Beban Rakyat Bertambah, Legislator Nasdem Usulkan Gaji DPR Dipangkas Separuhnya
Wakil Ketua Komisi XII DPR RI Sugeng Suparwoto meyakini situasi ekonomi Indonesia kini tidak baik dan beban rakyat makin berat.
Penulis:
Febri Prasetyo
Editor:
Nanda Lusiana Saputri
Ringkasan Berita:
- Wakil Ketua Komisi XII DPR RI Sugeng Suparwoto menegaskan situasi ekonomi Indonesia sedang buruk.
- Sugeng mengimbau pemerintah agar menunjukkan empati nyata kepada masyarakat.
- Dia mengusulkan gaji anggota DPR RI dipotong hingga separuhnya demi menunjukkan empati.
TRIBUNNEWS.COM - Wakil Ketua Komisi XII DPR RI Sugeng Suparwoto meyakini situasi ekonomi Indonesia saat ini sedang tidak baik-baik saja dan beban rakyat bertambah berat.
Situasi berat itu tercermin dari kenaikan drastis harga bahan bakar minyak (BBM) nonsubsidi jenis Pertamax dan Pertamax Green. Pertamax naik menjadi Rp16.250 per liter, sedangkan Pertamax Green menjadi Rp 17.000 per liter mulai 10 Juni 2026.
Sugeng meminta pemerintah agar jujur menyampaikan situasi berat itu kepada rakyat. Selain itu, pemerintah mestinya menekankan efisiensi.
“Pertama, efisiensi dari sisi belanja karena harus kita akui beban fiskal kita berat sekali,” kata Sugeng dalam acara Sapa Indonesia Pagi di Kompas TV, Kamis (11/6/2026).
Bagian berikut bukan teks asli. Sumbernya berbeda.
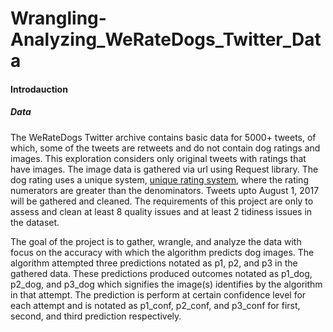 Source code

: # Wrangling-Analyzing_WeRateDogs_Twitter_Data

#### Introdauction

##### Data
The WeRateDogs Twitter archive contains basic data for 5000+ tweets, of which, some of the tweets are retweets and do not contain dog ratings and images. This exploration considers only original tweets with ratings that have images. The image data is gathered via url using Request library. 
The dog rating uses a unique system, [unique rating system](http://knowyourmeme.com/memes/theyre-good-dogs-brent), where the rating numerators are greater than the denominators. Tweets upto August 1, 2017 will be gathered and cleaned.
The requirements of this project are only to assess and clean at least 8 quality issues and at least 2 tidiness issues in the dataset.

The goal of the project is to gather, wrangle, and analyze the data with focus on the accuracy with which the algorithm predicts dog images. 
The algorithm attempted three predictions notated as p1, p2, and p3 in the gathered data. These predictions produced outcomes notated as p1_dog, p2_dog, and p3_dog which signifies the image(s) identifies by the algorithm in that attempt. The prediction is perform at certain confidence level for each attempt and is notated as p1_conf, p2_conf, and p3_conf for first, second, and third prediction respectively.
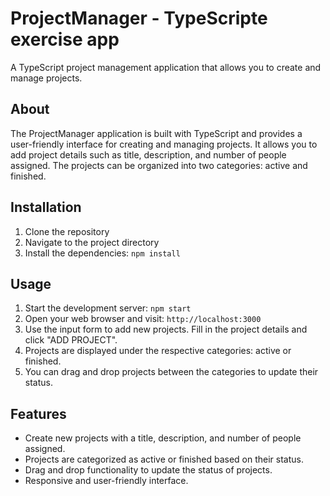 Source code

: # ProjectManager - TypeScripte exercise app

A TypeScript project management application that allows you to create and manage projects.

## About

The ProjectManager application is built with TypeScript and provides a user-friendly interface for creating and managing projects. It allows you to add project details such as title, description, and number of people assigned. The projects can be organized into two categories: active and finished.

## Installation

1. Clone the repository
2. Navigate to the project directory
3. Install the dependencies: `npm install`

## Usage

1. Start the development server: `npm start`
2. Open your web browser and visit: `http://localhost:3000`
3. Use the input form to add new projects. Fill in the project details and click "ADD PROJECT".
4. Projects are displayed under the respective categories: active or finished.
5. You can drag and drop projects between the categories to update their status.

## Features

- Create new projects with a title, description, and number of people assigned.
- Projects are categorized as active or finished based on their status.
- Drag and drop functionality to update the status of projects.
- Responsive and user-friendly interface.
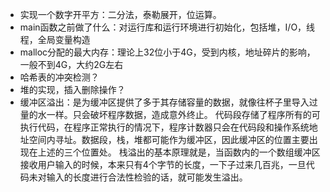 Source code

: - 实现一个数字开平方：二分法，泰勒展开，位运算。
- main函数之前做了什么：对运行库和运行环境进行初始化，包括堆，I/O，线程，全局变量构造
- malloc分配的最大内存：理论上32位小于4G，受到内核，地址碎片的影响，一般不到4G，大约2G左右
- 哈希表的冲突检测？
- 堆的实现，插入删除操作？
- 缓冲区溢出：是为缓冲区提供了多于其存储容量的数据，就像往杯子里导入过量的水一样。只会破坏程序数据，造成意外终止。
代码段存储了程序所有的可执行代码，在程序正常执行的情况下，程序计数器只会在代码段和操作系统地址空间内寻址。数据段，栈，堆都可能作为缓冲区，因此缓冲区的位置主要出现在上述的三个位置处。
栈溢出的基本原理就是，当函数内的一个数组缓冲区接收用户输入的时候，本来只有4个字节的长度，一下子过来几百兆，一旦代码未对输入的长度进行合法性检验的话，就可能发生溢出。
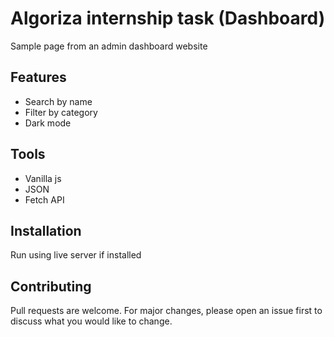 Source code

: #  Algoriza internship task (Dashboard)

Sample page from an admin dashboard website

## Features

- Search by name
- Filter by category
- Dark mode

## Tools



- Vanilla js
- JSON 
- Fetch API


## Installation

Run using live server if installed

## Contributing
Pull requests are welcome. For major changes, please open an issue first to discuss what you would like to change.
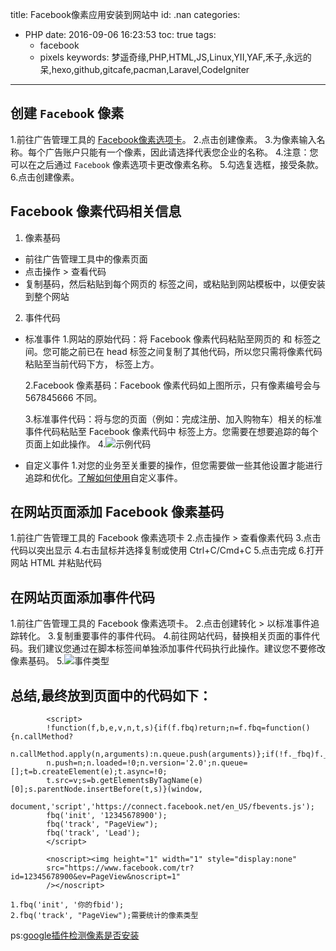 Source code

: title: Facebook像素应用安装到网站中
id: .nan
categories:
  - PHP
date: 2016-09-06 16:23:53
toc: true
tags: 
	- facebook
	- pixels
keywords: 梦遥奇缘,PHP,HTML,JS,Linux,YII,YAF,禾子,永远的呆,hexo,github,gitcafe,pacman,Laravel,CodeIgniter
---

## 创建 `Faceboo`k 像素

1.前往广告管理工具的 [Facebook像素选项卡](https://www.facebook.com/ads/manager/pixel/facebook_pixel)。
2.点击创建像素。
3.为像素输入名称。每个广告账户只能有一个像素，因此请选择代表您企业的名称。
4.注意：您可以在之后通过 `Facebook` 像素选项卡更改像素名称。
5.勾选复选框，接受条款。
6.点击创建像素。

## Facebook 像素代码相关信息

1. 像素基码
+ 前往广告管理工具中的像素页面
+ 点击操作 > 查看代码
+ 复制基码，然后粘贴到每个网页的 <head> 标签之间，或粘贴到网站模板中，以便安装到整个网站

2. 事件代码
+ 标准事件
	1.网站的原始代码：将 Facebook 像素代码粘贴至网页的 <head> 和 </head> 标签之间。您可能之前已在 head 标签之间复制了其他代码，所以您只需将像素代码粘贴至当前代码下方，</head> 标签上方。

	2.Facebook 像素基码：Facebook 像素代码如上图所示，只有像素编号会与 567845666 不同。

	3.标准事件代码：将与您的页面（例如：完成注册、加入购物车）相关的标准事件代码粘贴至 Facebook 像素代码中 </script> 标签上方。您需要在想要追踪的每个页面上如此操作。
	4.![示例代码](https://source.shengxuezixun.com/images/facebook_pixels.jpg?imageMogr2/thumbnail/600x600)

+ 自定义事件
	1.对您的业务至关重要的操作，但您需要做一些其他设置才能进行追踪和优化。[了解如何使用](https://developers.facebook.com/docs/facebook-pixel/api-reference#events)自定义事件。

## 在网站页面添加 Facebook 像素基码

1.前往广告管理工具的 Facebook 像素选项卡
2.点击操作 > 查看像素代码
3.点击代码以突出显示
4.右击鼠标并选择复制或使用 Ctrl+C/Cmd+C
5.点击完成
6.打开网站 HTML 并粘贴代码

## 在网站页面添加事件代码

1.前往广告管理工具的 Facebook 像素选项卡。
2.点击创建转化 > 以标准事件追踪转化。
3.复制重要事件的事件代码。
4.前往网站代码，替换相关页面的事件代码。我们建议您通过在脚本标签间单独添加事件代码执行此操作。建议您不要修改像素基码。
5.![事件类型](https://source.shengxuezixun.com/images/facebook_lead.png?imageMogr2/thumbnail/600x600)

## 总结,最终放到页面中的代码如下：

			<script>
		    !function(f,b,e,v,n,t,s){if(f.fbq)return;n=f.fbq=function(){n.callMethod?
		    n.callMethod.apply(n,arguments):n.queue.push(arguments)};if(!f._fbq)f._fbq=n;
		    n.push=n;n.loaded=!0;n.version='2.0';n.queue=[];t=b.createElement(e);t.async=!0;
		    t.src=v;s=b.getElementsByTagName(e)[0];s.parentNode.insertBefore(t,s)}(window,
		    document,'script','https://connect.facebook.net/en_US/fbevents.js');
		    fbq('init', '12345678900');
		    fbq('track', "PageView");
		    fbq('track', 'Lead');
		    </script>

		    <noscript><img height="1" width="1" style="display:none"
		    src="https://www.facebook.com/tr?id=12345678900&ev=PageView&noscript=1"
		    /></noscript>

	1.fbq('init', '你的fbid');
	2.fbq('track', "PageView");需要统计的像素类型


ps:[google插件检测像素是否安装](https://chrome.google.com/webstore/detail/facebook-pixel-helper/fdgfkebogiimcoedlicjlajpkdmockpc)


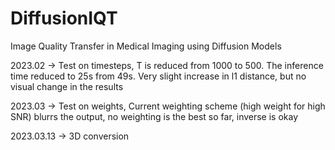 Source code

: # DiffusionIQT
Image Quality Transfer in Medical Imaging using Diffusion Models

2023.02 -> Test on timesteps, T is reduced from 1000 to 500. The inference time reduced to 25s from 49s. Very slight increase in l1 distance, but no visual change in the results

2023.03 -> Test on weights, Current weighting scheme (high weight for high SNR) blurrs the output, no weighting is the best so far, inverse is okay

2023.03.13 -> 3D conversion
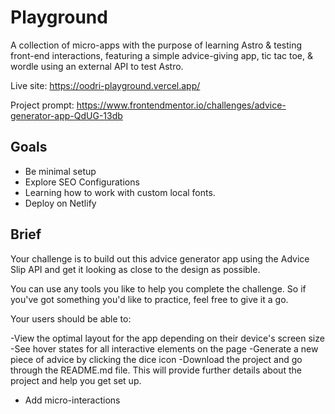 # Playground

A collection of micro-apps with the purpose of learning Astro & testing front-end interactions, featuring a simple advice-giving app, tic tac toe, & wordle using an external API to test Astro.

Live site: https://oodri-playground.vercel.app/

Project prompt: https://www.frontendmentor.io/challenges/advice-generator-app-QdUG-13db

## Goals
- Be minimal setup
- Explore SEO Configurations
- Learning how to work with custom local fonts.
- Deploy on Netlify



## Brief

Your challenge is to build out this advice generator app using the Advice Slip API and get it looking as close to the design as possible.

You can use any tools you like to help you complete the challenge. So if you've got something you'd like to practice, feel free to give it a go.

Your users should be able to:

-View the optimal layout for the app depending on their device's screen size
-See hover states for all interactive elements on the page
-Generate a new piece of advice by clicking the dice icon
-Download the project and go through the README.md file. This will provide further details about the project and help you get set up.
- Add micro-interactions
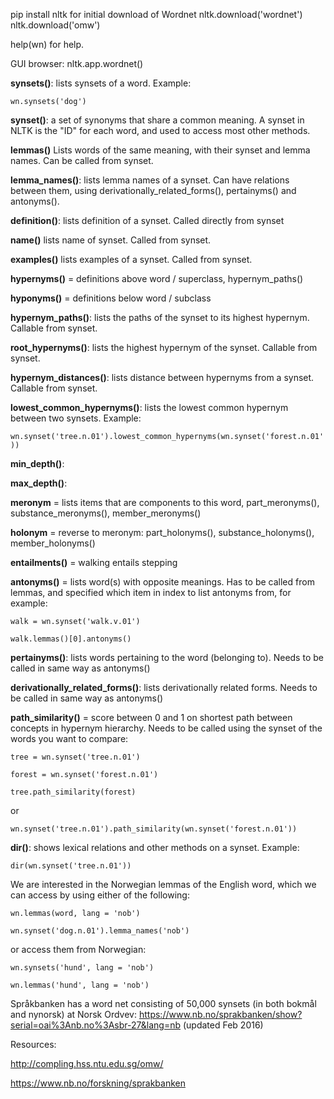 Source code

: pip install nltk
for initial download of Wordnet
nltk.download('wordnet')
nltk.download('omw')

help(wn) for help.

GUI browser:
nltk.app.wordnet()





**synsets()**: lists synsets of a word. Example: 


`wn.synsets('dog')` 


**synset()**: a set of synonyms that share a common meaning. A synset in NLTK is the "ID" for each word, and used to
access most other methods. 


**lemmas()** Lists words of the same meaning, with their synset and lemma names. Can be called from synset. 


**lemma_names()**: lists lemma names of a synset. 
Can have relations between them, using derivationally_related_forms(), pertainyms() and antonyms().


**definition()**: lists definition of a synset. Called directly from synset


**name()** lists name of synset. Called from synset.


**examples()** lists examples of a synset. Called from synset.


**hypernyms()** = definitions above word / superclass, hypernym_paths()


**hyponyms()** = definitions below word / subclass


**hypernym_paths()**: lists the paths of the synset to its highest hypernym. Callable from synset.


**root_hypernyms()**: lists the highest hypernym of the synset. Callable from synset. 


**hypernym_distances()**: lists distance between hypernyms from a synset. Callable from synset.


**lowest_common_hypernyms()**: lists the lowest common hypernym between two synsets. Example:


`wn.synset('tree.n.01').lowest_common_hypernyms(wn.synset('forest.n.01'))`


**min_depth()**:



**max_depth()**:



**meronym** = lists items that are components to this word, part_meronyms(), substance_meronyms(), member_meronyms()


**holonym** = reverse to meronym: part_holonyms(), substance_holonyms(), member_holonyms()


**entailments()** = walking entails stepping


**antonyms()** = lists word(s) with opposite meanings. Has to be called from lemmas, and specified which item in index
to list antonyms from, for example:


`walk = wn.synset('walk.v.01')
`

`walk.lemmas()[0].antonyms()
`

**pertainyms()**: lists words pertaining to the word (belonging to). Needs to be called in same way as antonyms()


**derivationally_related_forms()**: lists derivationally related forms. Needs to be called in same way as antonyms()


**path_similarity()** = score between 0 and 1 on shortest path between concepts in hypernym hierarchy. Needs to be called
using the synset of the words you want to compare:


`tree = wn.synset('tree.n.01')`


`forest = wn.synset('forest.n.01')
`


`tree.path_similarity(forest)
`


or


`
wn.synset('tree.n.01').path_similarity(wn.synset('forest.n.01'))
`


**dir()**: shows lexical relations and other methods on a synset. Example:


`dir(wn.synset('tree.n.01'))`




We are interested in the Norwegian lemmas of the English word, which we can access by using either of the following:


`wn.lemmas(word, lang = 'nob')
`

`wn.synset('dog.n.01').lemma_names('nob')
`


or access them from Norwegian:


`wn.synsets('hund', lang = 'nob')
`

`wn.lemmas('hund', lang = 'nob')
`


Språkbanken has a word net consisting of 50,000 synsets (in both bokmål and nynorsk) at 
Norsk Ordvev: https://www.nb.no/sprakbanken/show?serial=oai%3Anb.no%3Asbr-27&lang=nb (updated Feb 2016)


Resources:

http://compling.hss.ntu.edu.sg/omw/


https://www.nb.no/forskning/sprakbanken

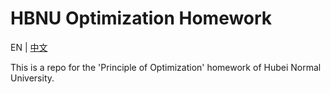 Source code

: # HBNU Optimization Homework

EN | [中文](./README_CN.md)

This is a repo for the 'Principle of Optimization' homework of Hubei Normal University.
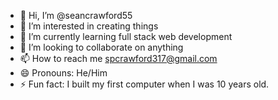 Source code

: - 👋 Hi, I’m @seancrawford55
- 👀 I’m interested in creating things
- 🌱 I’m currently learning full stack web development
- 💞️ I’m looking to collaborate on anything
- 📫 How to reach me spcrawford317@gmail.com
- 😄 Pronouns: He/Him
- ⚡ Fun fact: I built my first computer when I was 10 years old.

<!---
seancrawford55/seancrawford55 is a ✨ special ✨ repository because its `README.md` (this file) appears on your GitHub profile.
You can click the Preview link to take a look at your changes.
--->
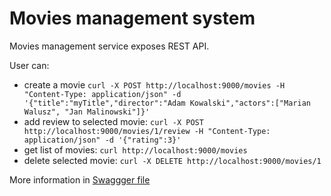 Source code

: # Movies management system

Movies management service exposes REST API.

User can:
* create a movie
`curl -X POST http://localhost:9000/movies -H "Content-Type: application/json" -d '{"title":"myTitle","director":"Adam Kowalski","actors":["Marian Walusz", "Jan Malinowski"]}'`
* add review to selected movie:
`curl -X POST http://localhost:9000/movies/1/review -H "Content-Type: application/json" -d '{"rating":3}'`
* get list of movies:
`curl http://localhost:9000/movies`
* delete selected movie:
`curl -X DELETE http://localhost:9000/movies/1`

More information in [Swaggger file](swagger.yaml)
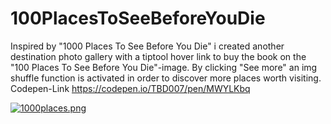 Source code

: # 100PlacesToSeeBeforeYouDie
Inspired by "1000 Places To See Before You Die" i created another destination photo gallery with a tiptool hover link to buy the book on the "100 Places To See Before You Die"-image. By clicking "See more" an img shuffle function is activated in order to discover more places worth visiting.
Codepen-Link https://codepen.io/TBD007/pen/MWYLKbq

[![1000places.png](https://i.postimg.cc/9Xy6DnVz/1000places.png)](https://postimg.cc/0r2W3Zzq)
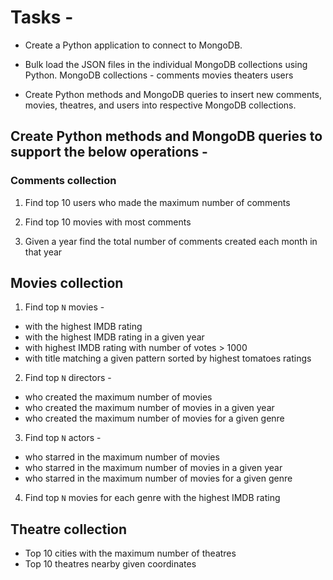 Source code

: # Tasks -

- Create a Python application to connect to MongoDB.

- Bulk load the JSON files in the individual MongoDB collections using Python. MongoDB collections -
comments
movies
theaters
users

- Create Python methods and MongoDB queries to insert new comments, movies, theatres, and users into respective MongoDB collections.

## Create Python methods and MongoDB queries to support the below operations -

### Comments collection

1. Find top 10 users who made the maximum number of comments

2. Find top 10 movies with most comments

3. Given a year find the total number of comments created each month in that year

## Movies collection
1. Find top `N` movies - 
- with the highest IMDB rating
- with the highest IMDB rating in a given year
- with highest IMDB rating with number of votes > 1000
- with title matching a given pattern sorted by highest tomatoes ratings
2. Find top `N` directors -
- who created the maximum number of movies
- who created the maximum number of movies in a given year
- who created the maximum number of movies for a given genre
3. Find top `N` actors - 
- who starred in the maximum number of movies
- who starred in the maximum number of movies in a given year
- who starred in the maximum number of movies for a given genre
4. Find top `N` movies for each genre with the highest IMDB rating

## Theatre collection
- Top 10 cities with the maximum number of theatres
- Top 10 theatres nearby given coordinates
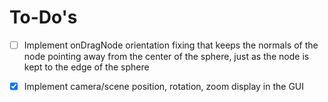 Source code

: # To-Do's

- [ ] Implement onDragNode orientation fixing that keeps the normals of the node pointing away from the center of the sphere, just as the node is kept to the edge of the sphere

- [x] Implement camera/scene position, rotation, zoom display in the GUI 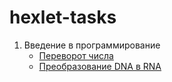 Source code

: # hexlet-tasks

1. Введение в программирование
    - [Переворот числа](introduction/reverse-number.js)
    - [Преобразование DNA в RNA](introduction/dnaToRna.js)
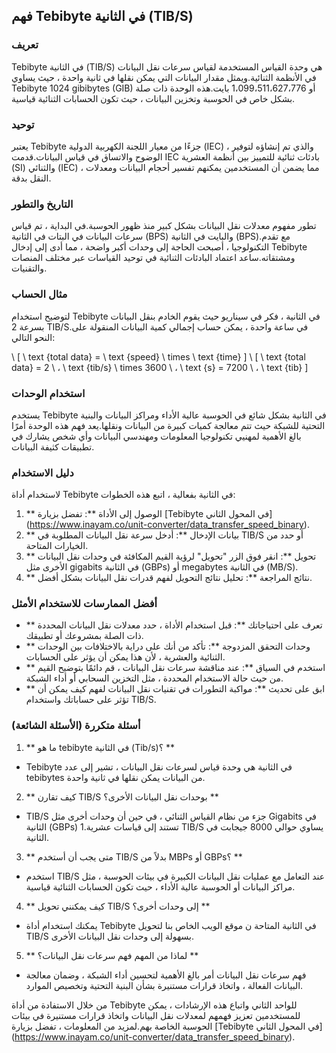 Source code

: ## فهم Tebibyte في الثانية (TIB/S)

### تعريف
Tebibyte في الثانية (TIB/S) هي وحدة القياس المستخدمة لقياس سرعات نقل البيانات في الأنظمة الثنائية.ويمثل مقدار البيانات التي يمكن نقلها في ثانية واحدة ، حيث يساوي Tebibyte 1024 gibibytes (GIB) أو 1،099،511،627،776 بايت.هذه الوحدة ذات صلة بشكل خاص في الحوسبة وتخزين البيانات ، حيث تكون الحسابات الثنائية قياسية.

### توحيد
يعتبر Tebibyte جزءًا من معيار اللجنة الكهربية الدولية (IEC) ، والذي تم إنشاؤه لتوفير الوضوح والاتساق في قياس البيانات.قدمت IEC بادئات ثنائية للتمييز بين أنظمة العشرية (SI) والثنائي (IEC) ، مما يضمن أن المستخدمين يمكنهم تفسير أحجام البيانات ومعدلات النقل بدقة.

### التاريخ والتطور
تطور مفهوم معدلات نقل البيانات بشكل كبير منذ ظهور الحوسبة.في البداية ، تم قياس سرعات البيانات في البتات في الثانية (BPS) والبايت في الثانية (BPS).مع تقدم التكنولوجيا ، أصبحت الحاجة إلى وحدات أكبر واضحة ، مما أدى إلى إدخال Tebibyte ومشتقاته.ساعد اعتماد البادئات الثنائية في توحيد القياسات عبر مختلف المنصات والتقنيات.

### مثال الحساب
لتوضيح استخدام Tebibyte في الثانية ، فكر في سيناريو حيث يقوم الخادم بنقل البيانات بسرعة 2 TIB/S.في ساعة واحدة ، يمكن حساب إجمالي كمية البيانات المنقولة على النحو التالي:

\ [
\ text {total data} = \ text {speed} \ times \ text {time}
\]
\ [
\ text {total data} = 2 \ ، \ text {tib/s} \ times 3600 \ ، \ text {s} = 7200 \ ، \ text {tib}
\]

### استخدام الوحدات
يستخدم Tebibyte في الثانية بشكل شائع في الحوسبة عالية الأداء ومراكز البيانات والبنية التحتية للشبكة حيث تتم معالجة كميات كبيرة من البيانات ونقلها.يعد فهم هذه الوحدة أمرًا بالغ الأهمية لمهنيي تكنولوجيا المعلومات ومهندسي البيانات وأي شخص يشارك في تطبيقات كثيفة البيانات.

### دليل الاستخدام
لاستخدام أداة Tebibyte في الثانية بفعالية ، اتبع هذه الخطوات:

1. ** الوصول إلى الأداة **: تفضل بزيارة [Tebibyte في المحول الثاني] (https://www.inayam.co/unit-converter/data_transfer_speed_binary).
2. ** بيانات الإدخال **: أدخل سرعة نقل البيانات المطلوبة في TIB/S أو حدد من الخيارات المتاحة.
3. ** تحويل **: انقر فوق الزر "تحويل" لرؤية القيم المكافئة في وحدات نقل البيانات الأخرى مثل gigabits في الثانية (GBPs) أو megabytes في الثانية (MB/S).
4. ** نتائج المراجعة **: تحليل نتائج التحويل لفهم قدرات نقل البيانات بشكل أفضل.

### أفضل الممارسات للاستخدام الأمثل
- ** تعرف على احتياجاتك **: قبل استخدام الأداة ، حدد معدلات نقل البيانات المحددة ذات الصلة بمشروعك أو تطبيقك.
- ** وحدات التحقق المزدوجة **: تأكد من أنك على دراية بالاختلافات بين الوحدات الثنائية والعشرية ، لأن هذا يمكن أن يؤثر على الحسابات.
- ** استخدم في السياق **: عند مناقشة سرعات نقل البيانات ، قم دائمًا بتوضيح القيم من حيث حالة الاستخدام المحددة ، مثل التخزين السحابي أو أداء الشبكة.
- ** ابق على تحديث **: مواكبة التطورات في تقنيات نقل البيانات لفهم كيف يمكن أن تؤثر على حساباتك واستخدام TIB/S.

### أسئلة متكررة (الأسئلة الشائعة)

1. ** ما هو tebibyte في الثانية (Tib/s)؟ **
- Tebibyte في الثانية هي وحدة قياس لسرعات نقل البيانات ، تشير إلى عدد tebibytes من البيانات يمكن نقلها في ثانية واحدة.

2. ** كيف تقارن TIB/S بوحدات نقل البيانات الأخرى؟ **
- TIB/S جزء من نظام القياس الثنائي ، في حين أن وحدات أخرى مثل Gigabits في الثانية (GBPs) تستند إلى قياسات عشرية.1 TIB/S يساوي حوالي 8000 جيجابت في الثانية.

3. ** متى يجب أن أستخدم TIB/S بدلاً من MBPs أو GBPs؟ **
- استخدم TIB/S عند التعامل مع عمليات نقل البيانات الكبيرة في بيئات الحوسبة ، مثل مراكز البيانات أو الحوسبة عالية الأداء ، حيث تكون الحسابات الثنائية قياسية.

4. ** كيف يمكنني تحويل TIB/S إلى وحدات أخرى؟ **
- يمكنك استخدام أداة Tebibyte في الثانية المتاحة ن موقع الويب الخاص بنا لتحويل TIB/S بسهولة إلى وحدات نقل البيانات الأخرى.

5. ** لماذا من المهم فهم سرعات نقل البيانات؟ **
- فهم سرعات نقل البيانات أمر بالغ الأهمية لتحسين أداء الشبكة ، وضمان معالجة البيانات الفعالة ، واتخاذ قرارات مستنيرة بشأن البنية التحتية وتخصيص الموارد.

من خلال الاستفادة من أداة Tebibyte للواحد الثاني واتباع هذه الإرشادات ، يمكن للمستخدمين تعزيز فهمهم لمعدلات نقل البيانات واتخاذ قرارات مستنيرة في بيئات الحوسبة الخاصة بهم.لمزيد من المعلومات ، تفضل بزيارة [Tebibyte في المحول الثاني] (https://www.inayam.co/unit-converter/data_transfer_speed_binary).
Legislator dari Partai Nasdem itu menyebut beban yang ditanggung PT Pertamina sangat berat. Jika harga Pertamax dan Pertamax Green tidak naik, Pertamina akan terus menanggung beban kurang lebih Rp7 triliun per bulan.
“Sekarang sudah muncul di bisik-bisik, di trading, bahwa Pertamina ada kemungkinan gagal bayar. Bayangkan kalau ini terjadi, maka Pertamina tidak lagi bisa membeli baik crude (minyak mentah) maupun byproduct (produk sampingan minyak) dan ini bahaya sekali,” ujar dia.
Menurut Sugeng, Komisi XI yang membidangi energi sudah mengingatkan berkali-kali bahwa situasi sedang tidak baik. Dia mengimbau pemerintah supaya jujur menjelaskannya kepada rakyat.
Kemudian, dia meminta para pejabat di negeri ini berempati kepada rakyat yang beban hidupnya bertambah karena kenaikan harga BBM.
Sugeng berujar jika beban hidup kelas menengah bertambah, inflasi juga bertambah. Setiap kenaikan 10 persen harga BBM bagi kelas menengah akan menambah inflasi kurang lebih 0,1 sampai dengan 0,3 persen.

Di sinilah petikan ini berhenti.